### Activity
The line containing "Trong bối cảnh" marks the end: copy exactly every line from the start of the records below up to and including it, leaving out pictures.

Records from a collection
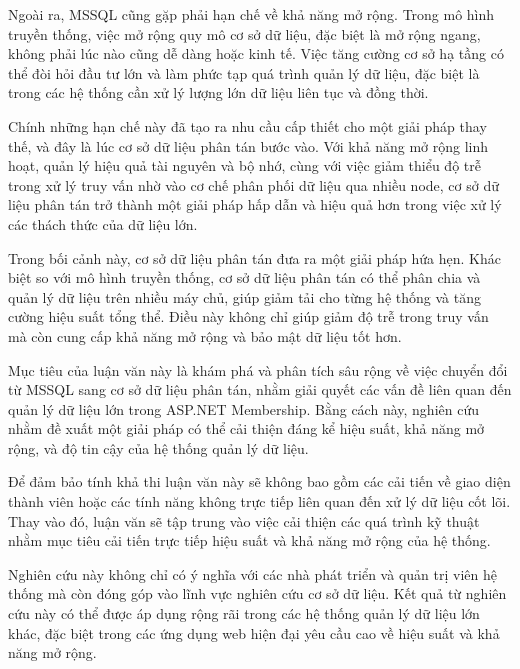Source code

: Ngoài ra, MSSQL cũng gặp phải hạn chế về khả năng mở rộng. Trong mô hình truyền thống, việc mở rộng quy mô cơ sở dữ liệu, đặc biệt là mở rộng ngang, không phải lúc nào cũng dễ dàng hoặc kinh tế. Việc tăng cường cơ sở hạ tầng có thể đòi hỏi đầu tư lớn và làm phức tạp quá trình quản lý dữ liệu, đặc biệt là trong các hệ thống cần xử lý lượng lớn dữ liệu liên tục và đồng thời.

Chính những hạn chế này đã tạo ra nhu cầu cấp thiết cho một giải pháp thay thế, và đây là lúc cơ sở dữ liệu phân tán bước vào. Với khả năng mở rộng linh hoạt, quản lý hiệu quả tài nguyên và bộ nhớ, cùng với việc giảm thiểu độ trễ trong xử lý truy vấn nhờ vào cơ chế phân phối dữ liệu qua nhiều node, cơ sở dữ liệu phân tán trở thành một giải pháp hấp dẫn và hiệu quả hơn trong việc xử lý các thách thức của dữ liệu lớn.

Trong bối cảnh này, cơ sở dữ liệu phân tán đưa ra một giải pháp hứa hẹn. Khác biệt so với mô hình truyền thống, cơ sở dữ liệu phân tán có thể phân chia và quản lý dữ liệu trên nhiều máy chủ, giúp giảm tải cho từng hệ thống và tăng cường hiệu suất tổng thể. Điều này không chỉ giúp giảm độ trễ trong truy vấn mà còn cung cấp khả năng mở rộng và bảo mật dữ liệu tốt hơn.

Mục tiêu của luận văn này là khám phá và phân tích sâu rộng về việc chuyển đổi từ MSSQL sang cơ sở dữ liệu phân tán, nhằm giải quyết các vấn đề liên quan đến quản lý dữ liệu lớn trong ASP.NET Membership. Bằng cách này, nghiên cứu nhằm đề xuất một giải pháp có thể cải thiện đáng kể hiệu suất, khả năng mở rộng, và độ tin cậy của hệ thống quản lý dữ liệu.

Để đảm bảo tính khả thi luận văn này sẽ không bao gồm các cải tiến về giao diện thành viên hoặc các tính năng không trực tiếp liên quan đến xử lý dữ liệu cốt lõi. Thay vào đó, luận văn sẽ tập trung vào việc cải thiện các quá trình kỹ thuật nhằm mục tiêu cải tiến trực tiếp hiệu suất và khả năng mở rộng của hệ thống.


Nghiên cứu này không chỉ có ý nghĩa với các nhà phát triển và quản trị viên hệ thống mà còn đóng góp vào lĩnh vực nghiên cứu cơ sở dữ liệu. Kết quả từ nghiên cứu này có thể được áp dụng rộng rãi trong các hệ thống quản lý dữ liệu lớn khác, đặc biệt trong các ứng dụng web hiện đại yêu cầu cao về hiệu suất và khả năng mở rộng.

### Solution to this exercise
Source code

: Ngoài ra, MSSQL cũng gặp phải hạn chế về khả năng mở rộng. Trong mô hình truyền thống, việc mở rộng quy mô cơ sở dữ liệu, đặc biệt là mở rộng ngang, không phải lúc nào cũng dễ dàng hoặc kinh tế. Việc tăng cường cơ sở hạ tầng có thể đòi hỏi đầu tư lớn và làm phức tạp quá trình quản lý dữ liệu, đặc biệt là trong các hệ thống cần xử lý lượng lớn dữ liệu liên tục và đồng thời.

Chính những hạn chế này đã tạo ra nhu cầu cấp thiết cho một giải pháp thay thế, và đây là lúc cơ sở dữ liệu phân tán bước vào. Với khả năng mở rộng linh hoạt, quản lý hiệu quả tài nguyên và bộ nhớ, cùng với việc giảm thiểu độ trễ trong xử lý truy vấn nhờ vào cơ chế phân phối dữ liệu qua nhiều node, cơ sở dữ liệu phân tán trở thành một giải pháp hấp dẫn và hiệu quả hơn trong việc xử lý các thách thức của dữ liệu lớn.

Trong bối cảnh này, cơ sở dữ liệu phân tán đưa ra một giải pháp hứa hẹn. Khác biệt so với mô hình truyền thống, cơ sở dữ liệu phân tán có thể phân chia và quản lý dữ liệu trên nhiều máy chủ, giúp giảm tải cho từng hệ thống và tăng cường hiệu suất tổng thể. Điều này không chỉ giúp giảm độ trễ trong truy vấn mà còn cung cấp khả năng mở rộng và bảo mật dữ liệu tốt hơn.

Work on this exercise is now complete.